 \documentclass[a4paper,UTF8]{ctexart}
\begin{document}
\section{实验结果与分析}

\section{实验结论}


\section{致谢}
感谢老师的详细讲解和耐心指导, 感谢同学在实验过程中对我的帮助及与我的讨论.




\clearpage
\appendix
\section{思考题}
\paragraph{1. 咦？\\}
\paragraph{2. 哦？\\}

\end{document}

== EXERCISE INSTRUCTIONS ==
Output the records above, each one exactly, with none left out.

== RESPONSE BOX ==
 \documentclass[a4paper,UTF8]{ctexart}
\begin{document}
\section{实验结果与分析}

\section{实验结论}


\section{致谢}
感谢老师的详细讲解和耐心指导, 感谢同学在实验过程中对我的帮助及与我的讨论.




\clearpage
\appendix
\section{思考题}
\paragraph{1. 咦？\\}
\paragraph{2. 哦？\\}

\end{document}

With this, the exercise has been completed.